What I Worked On

This week tested whether the AI development infrastructure built in Sprint 1 Weeks 1-2 actually pays off under heavy workload. With 14 MRs and 10 code reviews in one week, every tool in the AI stack was used extensively. I also updated the CLAUDE.md documentation based on new patterns discovered during development.

CLAUDE.md as Living Documentation

The project’s AI instruction document (CLAUDE.md) was updated this week to reflect new patterns encountered during development. Commit 80b127b added fullName to the documented auth context values in apps/web/CLAUDE.md:

# Auth Context Values
- id, auth_user_id, email, full_name, role

This seems minor, but it’s an example of the feedback loop: during MR !78 (UI polishing), the AI generated code that referenced user.name instead of user.full_name because the CLAUDE.md didn’t list the exact field names. After correcting the code, I updated the docs so future AI sessions don’t repeat the mistake.

CLAUDE.md as a Learning Journal

Beyond giving the AI instructions, CLAUDE.md also became a place to document learnings so future sessions (and future developers) benefit immediately.

A good example from this week: while running git pull, a merge conflict appeared in supabase/seed_clients.sql. Every row of encrypted client data had changed, even though nobody had modified the source CSV. I asked Claude Code to investigate, and it traced through apps/api/src/app/lib/encryption.py to find the answer:

nonce = os.urandom(NONCE_SIZE)  # 12 random bytes, different each call

AES-256-GCM uses a random 12-byte nonce prepended to the ciphertext. Same key, same plaintext, but every encryption produces a different output because the nonce is unique each time. This is by design (nonce reuse would be a serious vulnerability), but it means every developer who re-runs make db-seed generates an entirely different seed_clients.sql, even with the same ENCRYPTION_KEY.

The fix was two things: gitignore the generated file (since each dev generates it locally anyway), and document the behavior in CLAUDE.md so no one wastes time debugging the same “why did my seed file change?” confusion again:

> **Note:** `make db-seed` regenerates `supabase/seed_clients.sql` from
> `data/klien.csv` with AES-256-GCM encryption. Because each encryption
> uses a random nonce, the output differs every run even with the same
> key. This file is **gitignored** — each dev generates it locally.
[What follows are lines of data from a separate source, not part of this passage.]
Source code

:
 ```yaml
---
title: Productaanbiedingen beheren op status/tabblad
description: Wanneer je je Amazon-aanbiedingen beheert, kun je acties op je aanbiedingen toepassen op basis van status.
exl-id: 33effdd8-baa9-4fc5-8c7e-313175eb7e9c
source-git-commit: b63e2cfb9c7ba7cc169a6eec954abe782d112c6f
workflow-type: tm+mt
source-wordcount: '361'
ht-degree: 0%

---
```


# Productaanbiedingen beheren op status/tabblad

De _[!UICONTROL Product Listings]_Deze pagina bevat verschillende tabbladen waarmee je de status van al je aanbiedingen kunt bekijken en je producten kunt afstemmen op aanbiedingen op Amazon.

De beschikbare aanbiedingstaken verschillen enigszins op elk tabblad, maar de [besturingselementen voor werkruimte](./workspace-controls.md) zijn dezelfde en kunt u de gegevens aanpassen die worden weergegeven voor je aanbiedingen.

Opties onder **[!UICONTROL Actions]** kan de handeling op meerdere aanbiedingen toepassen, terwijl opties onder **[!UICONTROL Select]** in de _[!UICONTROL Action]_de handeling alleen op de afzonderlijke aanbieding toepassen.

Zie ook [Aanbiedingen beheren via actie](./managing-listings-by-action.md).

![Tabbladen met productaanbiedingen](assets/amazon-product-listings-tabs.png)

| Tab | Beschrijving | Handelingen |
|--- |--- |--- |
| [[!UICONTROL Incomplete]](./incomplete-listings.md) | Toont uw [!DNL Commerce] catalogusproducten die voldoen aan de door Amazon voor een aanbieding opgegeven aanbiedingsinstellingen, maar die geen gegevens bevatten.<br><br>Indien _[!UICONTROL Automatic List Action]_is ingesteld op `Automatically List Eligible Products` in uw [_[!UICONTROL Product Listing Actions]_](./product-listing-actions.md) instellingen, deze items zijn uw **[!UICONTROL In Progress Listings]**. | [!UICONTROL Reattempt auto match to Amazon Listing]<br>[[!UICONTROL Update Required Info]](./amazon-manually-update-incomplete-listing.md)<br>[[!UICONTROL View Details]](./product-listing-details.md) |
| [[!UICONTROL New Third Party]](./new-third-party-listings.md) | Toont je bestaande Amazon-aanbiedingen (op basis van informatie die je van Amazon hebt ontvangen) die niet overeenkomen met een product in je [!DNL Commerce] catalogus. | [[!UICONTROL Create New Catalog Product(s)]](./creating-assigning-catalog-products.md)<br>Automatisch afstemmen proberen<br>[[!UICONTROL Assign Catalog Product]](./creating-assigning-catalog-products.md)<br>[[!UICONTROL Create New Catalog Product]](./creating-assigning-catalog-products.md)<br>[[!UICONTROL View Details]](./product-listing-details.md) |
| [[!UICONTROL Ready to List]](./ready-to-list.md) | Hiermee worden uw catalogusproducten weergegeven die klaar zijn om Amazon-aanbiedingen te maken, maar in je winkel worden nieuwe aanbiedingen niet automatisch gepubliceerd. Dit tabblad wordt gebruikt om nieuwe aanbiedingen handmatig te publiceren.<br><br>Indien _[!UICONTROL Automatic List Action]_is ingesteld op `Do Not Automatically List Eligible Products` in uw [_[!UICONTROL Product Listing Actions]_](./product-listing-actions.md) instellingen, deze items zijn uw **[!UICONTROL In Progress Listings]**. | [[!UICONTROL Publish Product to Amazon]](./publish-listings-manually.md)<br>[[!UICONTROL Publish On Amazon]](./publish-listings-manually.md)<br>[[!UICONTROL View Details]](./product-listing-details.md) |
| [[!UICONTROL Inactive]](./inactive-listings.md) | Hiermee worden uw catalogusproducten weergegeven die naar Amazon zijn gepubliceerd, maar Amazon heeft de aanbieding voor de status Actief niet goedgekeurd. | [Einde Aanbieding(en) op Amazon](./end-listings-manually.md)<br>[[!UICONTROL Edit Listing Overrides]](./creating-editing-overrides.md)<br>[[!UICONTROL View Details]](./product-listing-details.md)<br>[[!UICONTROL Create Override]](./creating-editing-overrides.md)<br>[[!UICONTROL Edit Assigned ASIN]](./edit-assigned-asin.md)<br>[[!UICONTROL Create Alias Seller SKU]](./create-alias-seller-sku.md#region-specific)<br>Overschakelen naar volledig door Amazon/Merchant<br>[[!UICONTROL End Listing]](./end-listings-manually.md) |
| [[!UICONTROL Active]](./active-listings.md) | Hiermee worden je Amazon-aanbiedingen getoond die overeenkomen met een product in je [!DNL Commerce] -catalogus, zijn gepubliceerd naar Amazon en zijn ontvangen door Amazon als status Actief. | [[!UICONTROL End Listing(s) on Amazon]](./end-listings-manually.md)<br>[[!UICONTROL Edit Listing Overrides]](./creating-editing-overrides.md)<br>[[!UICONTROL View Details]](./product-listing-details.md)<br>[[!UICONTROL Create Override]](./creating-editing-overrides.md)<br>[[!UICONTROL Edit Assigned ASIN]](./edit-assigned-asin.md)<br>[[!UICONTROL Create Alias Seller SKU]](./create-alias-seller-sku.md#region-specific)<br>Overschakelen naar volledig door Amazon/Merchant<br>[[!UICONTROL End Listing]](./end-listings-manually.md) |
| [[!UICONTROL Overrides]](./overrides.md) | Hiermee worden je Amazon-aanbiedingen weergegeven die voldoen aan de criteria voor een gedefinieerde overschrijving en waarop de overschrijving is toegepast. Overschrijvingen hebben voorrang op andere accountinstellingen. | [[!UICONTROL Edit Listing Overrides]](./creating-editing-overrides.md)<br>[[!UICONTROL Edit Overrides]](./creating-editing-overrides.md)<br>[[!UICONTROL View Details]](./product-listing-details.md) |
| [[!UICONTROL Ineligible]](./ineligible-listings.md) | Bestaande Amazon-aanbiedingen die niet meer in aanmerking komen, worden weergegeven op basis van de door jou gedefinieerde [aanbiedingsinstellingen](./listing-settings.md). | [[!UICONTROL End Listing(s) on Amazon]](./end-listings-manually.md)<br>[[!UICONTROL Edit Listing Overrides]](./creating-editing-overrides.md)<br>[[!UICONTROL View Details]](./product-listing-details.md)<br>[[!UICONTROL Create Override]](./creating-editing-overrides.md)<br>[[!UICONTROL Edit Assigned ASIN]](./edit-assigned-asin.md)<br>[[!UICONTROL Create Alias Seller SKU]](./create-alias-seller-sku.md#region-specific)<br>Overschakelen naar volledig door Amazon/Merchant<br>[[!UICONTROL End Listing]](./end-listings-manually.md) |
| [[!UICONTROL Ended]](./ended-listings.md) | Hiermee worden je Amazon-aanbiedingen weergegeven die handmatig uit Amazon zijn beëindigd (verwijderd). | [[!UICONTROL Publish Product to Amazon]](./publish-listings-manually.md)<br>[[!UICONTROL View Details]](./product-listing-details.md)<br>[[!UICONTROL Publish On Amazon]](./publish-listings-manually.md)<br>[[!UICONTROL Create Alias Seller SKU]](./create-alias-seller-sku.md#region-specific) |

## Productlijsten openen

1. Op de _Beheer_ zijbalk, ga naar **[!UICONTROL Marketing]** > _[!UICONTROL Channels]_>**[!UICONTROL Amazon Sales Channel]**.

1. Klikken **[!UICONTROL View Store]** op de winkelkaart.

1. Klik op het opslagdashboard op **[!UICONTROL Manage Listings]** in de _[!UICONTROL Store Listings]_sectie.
This is a pattern that repeats: you learn something non-obvious while working, and instead of just fixing the immediate problem, you encode the knowledge into CLAUDE.md. Future AI sessions can then explain this to other developers without anyone having to rediscover it. The document grows organically from real development friction, not from someone sitting down to “write documentation.”

The three-file hierarchy in action

With 14 MRs spanning frontend, backend, and infrastructure, the three-level CLAUDE.md hierarchy proved its value:

Working inFiles loadedEffect
apps/web/Root CLAUDE.md + web CLAUDE.mdAI knows TanStack patterns, Biome rules, component conventions
apps/api/Root CLAUDE.md + api CLAUDE.mdAI knows Router → Service → DB, mypy strict, Celery patterns
Root (CI, infra)Root CLAUDE.md onlyAI knows monorepo structure, branch naming, commit format

When reviewing MR !72 (TanStack Query invalidation), the web CLAUDE.md’s documentation of query key conventions helped the AI identify that ['invoices'] (list) and ['invoices', id] (detail) are separate cache entries that require independent invalidation. This is the kind of project-specific knowledge that generic AI doesn’t have.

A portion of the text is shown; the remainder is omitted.